**YOUR INSTRUCTIONS**
Restate, exactly as written, the entries below from the line that holds "Hi, ich bin" through the line that holds "objetivo de estudar". Pictures are not part of the copy.

-------- EXERCISE DATA --------

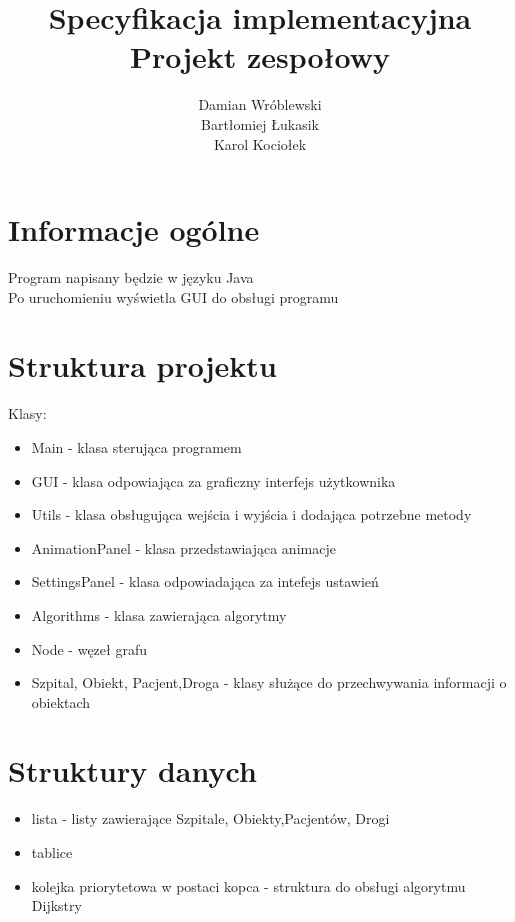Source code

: \documentclass[] {article}
\title{Specyfikacja implementacyjna\\Projekt zespołowy}
\author{Damian Wróblewski\\Bartłomiej Łukasik\\Karol Kociołek}
\begin{document}
\maketitle

\section{Informacje ogólne}
Program napisany będzie w języku Java\\
Po uruchomieniu wyświetla GUI do obsługi programu

\section{Struktura projektu}
Klasy:
\begin{itemize}
	\item Main - klasa sterująca programem
	\item GUI - klasa odpowiająca za graficzny interfejs użytkownika
	\item Utils - klasa obsługująca wejścia i wyjścia i dodająca potrzebne metody
	\item AnimationPanel - klasa przedstawiająca animacje
	\item SettingsPanel - klasa odpowiadająca za intefejs ustawień
	\item Algorithms - klasa zawierająca algorytmy
     	\item Node - węzeł grafu
	\item Szpital, Obiekt, Pacjent,Droga - klasy służące do przechwywania informacji o obiektach
\end{itemize}

\section {Struktury danych}
\begin{itemize}
	\item lista - listy zawierające Szpitale, Obiekty,Pacjentów, Drogi
	\item tablice 
	\item kolejka priorytetowa w postaci kopca - struktura do obsługi algorytmu Dijkstry

\end{itemize}
\end{document}

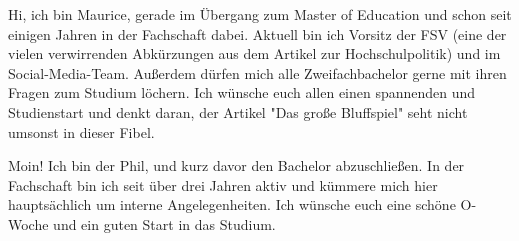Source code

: \begin{multicols}{2}
{
Hi, ich bin Maurice, gerade im Übergang zum Master of Education und schon seit einigen Jahren in der Fachschaft dabei. Aktuell bin ich Vorsitz der FSV (eine der vielen verwirrenden Abkürzungen aus dem Artikel zur Hochschulpolitik) und im Social-Media-Team. Außerdem dürfen mich alle Zweifachbachelor gerne mit ihren Fragen zum Studium löchern. Ich wünsche euch allen einen spannenden und Studienstart und denkt daran, der Artikel "Das große Bluffspiel" seht nicht umsonst in dieser Fibel.
}

\vspace{-0.8cm}

{
Moin! Ich bin der Phil, und kurz davor den Bachelor abzuschließen.
In der Fachschaft bin ich seit über drei Jahren aktiv und kümmere mich hier hauptsächlich um interne Angelegenheiten.
Ich wünsche euch eine schöne O-Woche und ein guten Start in das Studium.
}


\end{multicols}
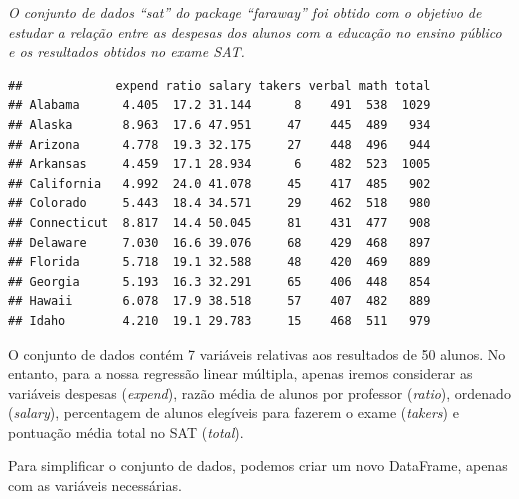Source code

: \documentclass[]{article}
\begin{document}
\textit{O conjunto de dados “sat” do package “faraway” foi obtido com o objetivo de estudar
a relação entre as despesas dos alunos com a educação no ensino público e os resultados
obtidos no exame SAT.}

\begin{Shaded}
\begin{Highlighting}[]
\NormalTok{)}
\end{Highlighting}
\end{Shaded}

\begin{verbatim}
##             expend ratio salary takers verbal math total
## Alabama      4.405  17.2 31.144      8    491  538  1029
## Alaska       8.963  17.6 47.951     47    445  489   934
## Arizona      4.778  19.3 32.175     27    448  496   944
## Arkansas     4.459  17.1 28.934      6    482  523  1005
## California   4.992  24.0 41.078     45    417  485   902
## Colorado     5.443  18.4 34.571     29    462  518   980
## Connecticut  8.817  14.4 50.045     81    431  477   908
## Delaware     7.030  16.6 39.076     68    429  468   897
## Florida      5.718  19.1 32.588     48    420  469   889
## Georgia      5.193  16.3 32.291     65    406  448   854
## Hawaii       6.078  17.9 38.518     57    407  482   889
## Idaho        4.210  19.1 29.783     15    468  511   979
\end{verbatim}

O conjunto de dados contém 7 variáveis relativas aos resultados de 50
alunos. No entanto, para a nossa regressão linear múltipla, apenas
iremos considerar as variáveis despesas (\emph{expend}), razão média de
alunos por professor (\emph{ratio}), ordenado (\emph{salary}),
percentagem de alunos elegíveis para fazerem o exame (\emph{takers}) e
pontuação média total no SAT (\emph{total}).

Para simplificar o conjunto de dados, podemos criar um novo DataFrame,
apenas com as variáveis necessárias.

\begin{Shaded}
\begin{Highlighting}[]
\OtherTok{\textless{}{-}}\NormalTok{ sat[, }\NormalTok{(}\NormalTok{, }\NormalTok{, }\NormalTok{, }\NormalTok{, }\NormalTok{)]}
\NormalTok{)}
\end{Highlighting}
\end{Shaded}
\end{document}
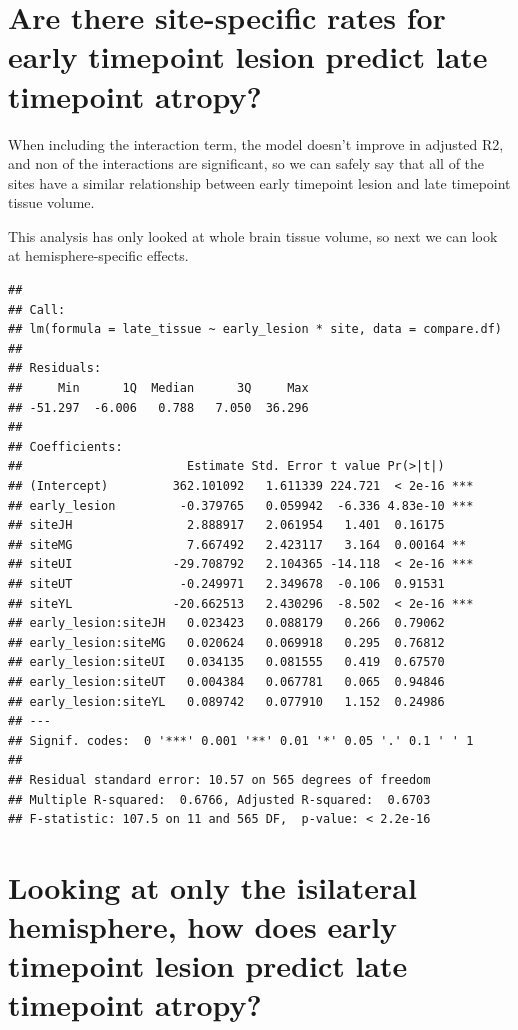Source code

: \documentclass[
]{article}
\begin{document}
\hypertarget{are-there-site-specific-rates-for-early-timepoint-lesion-predict-late-timepoint-atropy}{%
\section{Are there site-specific rates for early timepoint lesion
predict late timepoint
atropy?}\label{are-there-site-specific-rates-for-early-timepoint-lesion-predict-late-timepoint-atropy}}

When including the interaction term, the model doesn't improve in
adjusted R2, and non of the interactions are significant, so we can
safely say that all of the sites have a similar relationship between
early timepoint lesion and late timepoint tissue volume.

This analysis has only looked at whole brain tissue volume, so next we
can look at hemisphere-specific effects.

\begin{verbatim}
## 
## Call:
## lm(formula = late_tissue ~ early_lesion * site, data = compare.df)
## 
## Residuals:
##     Min      1Q  Median      3Q     Max 
## -51.297  -6.006   0.788   7.050  36.296 
## 
## Coefficients:
##                       Estimate Std. Error t value Pr(>|t|)    
## (Intercept)         362.101092   1.611339 224.721  < 2e-16 ***
## early_lesion         -0.379765   0.059942  -6.336 4.83e-10 ***
## siteJH                2.888917   2.061954   1.401  0.16175    
## siteMG                7.667492   2.423117   3.164  0.00164 ** 
## siteUI              -29.708792   2.104365 -14.118  < 2e-16 ***
## siteUT               -0.249971   2.349678  -0.106  0.91531    
## siteYL              -20.662513   2.430296  -8.502  < 2e-16 ***
## early_lesion:siteJH   0.023423   0.088179   0.266  0.79062    
## early_lesion:siteMG   0.020624   0.069918   0.295  0.76812    
## early_lesion:siteUI   0.034135   0.081555   0.419  0.67570    
## early_lesion:siteUT   0.004384   0.067781   0.065  0.94846    
## early_lesion:siteYL   0.089742   0.077910   1.152  0.24986    
## ---
## Signif. codes:  0 '***' 0.001 '**' 0.01 '*' 0.05 '.' 0.1 ' ' 1
## 
## Residual standard error: 10.57 on 565 degrees of freedom
## Multiple R-squared:  0.6766, Adjusted R-squared:  0.6703 
## F-statistic: 107.5 on 11 and 565 DF,  p-value: < 2.2e-16
\end{verbatim}

\newpage

\hypertarget{looking-at-only-the-isilateral-hemisphere-how-does-early-timepoint-lesion-predict-late-timepoint-atropy}{%
\section{Looking at only the isilateral hemisphere, how does early
timepoint lesion predict late timepoint
atropy?}\label{looking-at-only-the-isilateral-hemisphere-how-does-early-timepoint-lesion-predict-late-timepoint-atropy}}
\end{document}
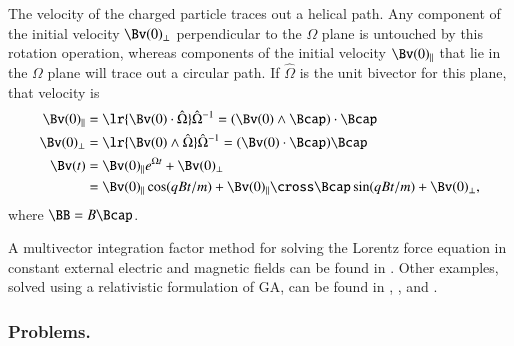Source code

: The velocity of the charged particle traces out a helical path.
Any component of the initial velocity \( \Bv(0)_\perp \) perpendicular to the \( \Omega \) plane is untouched by this rotation operation, whereas components of the initial velocity \( \Bv(0)_\parallel \) that lie in the \( \Omega \) plane will trace out a circular path.
If \( \hat{\Omega} \) is the unit bivector for this plane, that velocity is
\begin{dmath}\label{eqn:lorentzForce_constantMagnetic:220}
\begin{aligned}
\Bv(0)_\parallel &= \lr{ \Bv(0) \cdot \hat{\Omega} } \hat{\Omega}^{-1}
                  = (\Bv(0) \wedge \Bcap) \cdot \Bcap \\
\Bv(0)_\perp &= \lr{ \Bv(0) \wedge \hat{\Omega} } \hat{\Omega}^{-1}
              = (\Bv(0) \cdot \Bcap) \Bcap \\
\Bv(t) &=
\Bv(0)_\parallel e^{\Omega t} + \Bv(0)_\perp \\
       &=
\Bv(0)_\parallel \cos( q B t/ m )
+
\Bv(0)_\parallel \cross \Bcap \sin( q B t/ m )
+ \Bv(0)_\perp,
\end{aligned}
\end{dmath}
where \( \BB = B \Bcap \).

A multivector integration factor method for solving the Lorentz force equation in constant external electric and magnetic fields can be found in \citep{hestenes1999nfc}.  Other examples, solved using a relativistic formulation of GA, can be found in \citep{doran2003gap},
\citep{hestenes1974properdynamics}, and
\citep{hestenes1974propermechanics}.

\subsubsection{Problems.}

--------

**RESPONSE TO THIS TASK**
Hi, ich bin Maurice, gerade im Übergang zum Master of Education und schon seit einigen Jahren in der Fachschaft dabei. Aktuell bin ich Vorsitz der FSV (eine der vielen verwirrenden Abkürzungen aus dem Artikel zur Hochschulpolitik) und im Social-Media-Team. Außerdem dürfen mich alle Zweifachbachelor gerne mit ihren Fragen zum Studium löchern. Ich wünsche euch allen einen spannenden und Studienstart und denkt daran, der Artikel "Das große Bluffspiel" seht nicht umsonst in dieser Fibel.
}

\vspace{-0.8cm}

{
Moin! Ich bin der Phil, und kurz davor den Bachelor abzuschließen.
In der Fachschaft bin ich seit über drei Jahren aktiv und kümmere mich hier hauptsächlich um interne Angelegenheiten.
Ich wünsche euch eine schöne O-Woche und ein guten Start in das Studium.
}


\end{multicols}
Source code

: \documentclass[]{article}
\begin{document}
\textit{O conjunto de dados “sat” do package “faraway” foi obtido com o objetivo de estudar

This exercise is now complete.